Unlike traditional QA engineers who execute test cases, Test Architects:
- Design comprehensive testing frameworks that handle AI-generated code volume
- Ensure testing covers both functional and non-functional requirements
- Advocate for shift-left testing approaches
- Integrate AI-driven testing tools while maintaining human oversight
Role Evolution: From Execution to Strategy
The DevOps and QA role transformation mirrors the broader shift: from hands-on execution to strategic oversight. DevOps and QA professionals now:
- Define testing strategies rather than write individual tests
- Configure AI testing tools rather than manually test features
- Monitor system health through AI analytics rather than reactive troubleshooting
- Design deployment governance rather than manually deploy releases
- Validate AI decisions rather than make every operational decision
This elevation of the roles requires new skills: understanding AI capabilities and limitations, designing effective automation, and knowing when human judgment remains essential.

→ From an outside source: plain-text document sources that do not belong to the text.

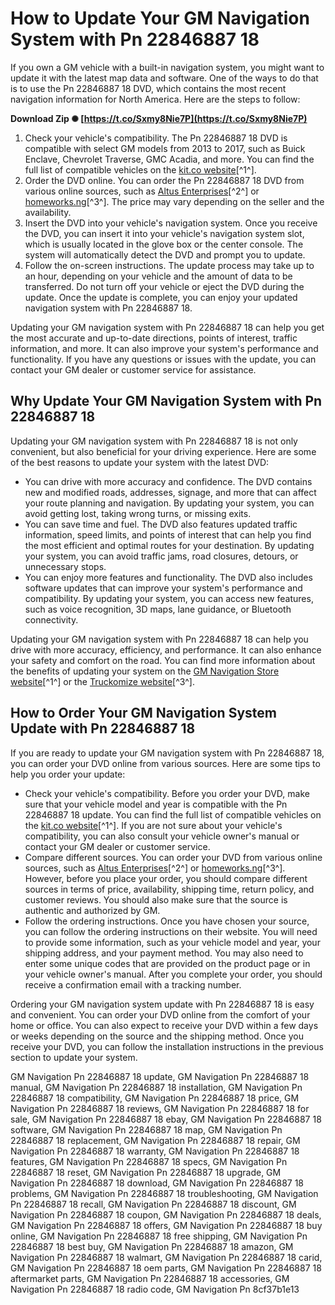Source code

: # How to Update Your GM Navigation System with Pn 22846887 18
 
If you own a GM vehicle with a built-in navigation system, you might want to update it with the latest map data and software. One of the ways to do that is to use the Pn 22846887 18 DVD, which contains the most recent navigation information for North America. Here are the steps to follow:
 
**Download Zip ✺ [https://t.co/Sxmy8Nie7P](https://t.co/Sxmy8Nie7P)**


 
1. Check your vehicle's compatibility. The Pn 22846887 18 DVD is compatible with select GM models from 2013 to 2017, such as Buick Enclave, Chevrolet Traverse, GMC Acadia, and more. You can find the full list of compatible vehicles on the [kit.co website](https://kit.co/sipullive/gm-navigation-pn-22846887-18-raywethel)[^1^].
2. Order the DVD online. You can order the Pn 22846887 18 DVD from various online sources, such as [Altus Enterprises](https://www.altusx.com/forum/welcome-to-the-forum/gm-navigation-pn-22846887-18)[^2^] or [homeworks.ng](https://homeworks.ng/wp-content/uploads/2022/11/kapzer.pdf)[^3^]. The price may vary depending on the seller and the availability.
3. Insert the DVD into your vehicle's navigation system. Once you receive the DVD, you can insert it into your vehicle's navigation system slot, which is usually located in the glove box or the center console. The system will automatically detect the DVD and prompt you to update.
4. Follow the on-screen instructions. The update process may take up to an hour, depending on your vehicle and the amount of data to be transferred. Do not turn off your vehicle or eject the DVD during the update. Once the update is complete, you can enjoy your updated navigation system with Pn 22846887 18.

Updating your GM navigation system with Pn 22846887 18 can help you get the most accurate and up-to-date directions, points of interest, traffic information, and more. It can also improve your system's performance and functionality. If you have any questions or issues with the update, you can contact your GM dealer or customer service for assistance.
  
## Why Update Your GM Navigation System with Pn 22846887 18
 
Updating your GM navigation system with Pn 22846887 18 is not only convenient, but also beneficial for your driving experience. Here are some of the best reasons to update your system with the latest DVD:

- You can drive with more accuracy and confidence. The DVD contains new and modified roads, addresses, signage, and more that can affect your route planning and navigation. By updating your system, you can avoid getting lost, taking wrong turns, or missing exits.
- You can save time and fuel. The DVD also features updated traffic information, speed limits, and points of interest that can help you find the most efficient and optimal routes for your destination. By updating your system, you can avoid traffic jams, road closures, detours, or unnecessary stops.
- You can enjoy more features and functionality. The DVD also includes software updates that can improve your system's performance and compatibility. By updating your system, you can access new features, such as voice recognition, 3D maps, lane guidance, or Bluetooth connectivity.

Updating your GM navigation system with Pn 22846887 18 can help you drive with more accuracy, efficiency, and performance. It can also enhance your safety and comfort on the road. You can find more information about the benefits of updating your system on the [GM Navigation Store website](https://gmnavdisc.navigation.com/home/en_US/GMNA/USD)[^1^] or the [Truckomize website](https://truckomize.com/gm-navigation-update/)[^3^].
  
## How to Order Your GM Navigation System Update with Pn 22846887 18
 
If you are ready to update your GM navigation system with Pn 22846887 18, you can order your DVD online from various sources. Here are some tips to help you order your update:

- Check your vehicle's compatibility. Before you order your DVD, make sure that your vehicle model and year is compatible with the Pn 22846887 18 update. You can find the full list of compatible vehicles on the [kit.co website](https://kit.co/sipullive/gm-navigation-pn-22846887-18-raywethel)[^1^]. If you are not sure about your vehicle's compatibility, you can also consult your vehicle owner's manual or contact your GM dealer or customer service.
- Compare different sources. You can order your DVD from various online sources, such as [Altus Enterprises](https://www.altusx.com/forum/welcome-to-the-forum/gm-navigation-pn-22846887-18)[^2^] or [homeworks.ng](https://homeworks.ng/wp-content/uploads/2022/11/kapzer.pdf)[^3^]. However, before you place your order, you should compare different sources in terms of price, availability, shipping time, return policy, and customer reviews. You should also make sure that the source is authentic and authorized by GM.
- Follow the ordering instructions. Once you have chosen your source, you can follow the ordering instructions on their website. You will need to provide some information, such as your vehicle model and year, your shipping address, and your payment method. You may also need to enter some unique codes that are provided on the product page or in your vehicle owner's manual. After you complete your order, you should receive a confirmation email with a tracking number.

Ordering your GM navigation system update with Pn 22846887 18 is easy and convenient. You can order your DVD online from the comfort of your home or office. You can also expect to receive your DVD within a few days or weeks depending on the source and the shipping method. Once you receive your DVD, you can follow the installation instructions in the previous section to update your system.
 
GM Navigation Pn 22846887 18 update,  GM Navigation Pn 22846887 18 manual,  GM Navigation Pn 22846887 18 installation,  GM Navigation Pn 22846887 18 compatibility,  GM Navigation Pn 22846887 18 price,  GM Navigation Pn 22846887 18 reviews,  GM Navigation Pn 22846887 18 for sale,  GM Navigation Pn 22846887 18 ebay,  GM Navigation Pn 22846887 18 software,  GM Navigation Pn 22846887 18 map,  GM Navigation Pn 22846887 18 replacement,  GM Navigation Pn 22846887 18 repair,  GM Navigation Pn 22846887 18 warranty,  GM Navigation Pn 22846887 18 features,  GM Navigation Pn 22846887 18 specs,  GM Navigation Pn 22846887 18 reset,  GM Navigation Pn 22846887 18 upgrade,  GM Navigation Pn 22846887 18 download,  GM Navigation Pn 22846887 18 problems,  GM Navigation Pn 22846887 18 troubleshooting,  GM Navigation Pn 22846887 18 recall,  GM Navigation Pn 22846887 18 discount,  GM Navigation Pn 22846887 18 coupon,  GM Navigation Pn 22846887 18 deals,  GM Navigation Pn 22846887 18 offers,  GM Navigation Pn 22846887 18 buy online,  GM Navigation Pn 22846887 18 free shipping,  GM Navigation Pn 22846887 18 best buy,  GM Navigation Pn 22846887 18 amazon,  GM Navigation Pn 22846887 18 walmart,  GM Navigation Pn 22846887 18 carid,  GM Navigation Pn 22846887 18 oem parts,  GM Navigation Pn 22846887 18 aftermarket parts,  GM Navigation Pn 22846887 18 accessories,  GM Navigation Pn 22846887 18 radio code,  GM Navigation Pn
 8cf37b1e13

Conclusion: Evolution, Not Extinction
The software development profession isn’t ending—it’s transforming, just as it has with every major technology shift. With advent of AI-assisted software development I can see the following four roles becoming more critical:
- Product Managers
- Create detailed technical specifications that guide AI code generation
- Bridge business requirements and technical implementation
- Select and configure AI development tools
- Define success criteria and validation approaches
- Manage the expanded “software creation ecosystem” where AI assists multiple stakeholders
- Software Architects
- Design systems that AI cannot create from “cookie-cutter” templates
- Provide organizational and business context AI lacks
- Select appropriate technologies and integration approaches
- Ensure scalability, security, and maintainability
- Validate AI-suggested architectures against real-world constraints
- DevOps and QA Engineers
- Define testing strategies for high-volume AI-generated code
- Implement automated validation pipelines
- Ensure security through shift-left practices
- Configure and monitor AI-driven deployment systems
- Validate AI decisions in production environments
- Senior Engineer / Dev Managers
- Review and validate AI-generated code for quality and correctness
- Provide domain expertise and contextual knowledge
- Make architectural decisions requiring human judgment
- Mentor teams in effective AI tool usage
- Maintain code standards and technical culture
At the same time, the shift toward AI-assisted coding isn’t about replacing developers; they must evolve into overseers of quality, security, and maintainability – becoming architects, reviewers, and orchestrators of AI-driven development. Those who write better requirements, design better systems, and validate more effectively will thrive.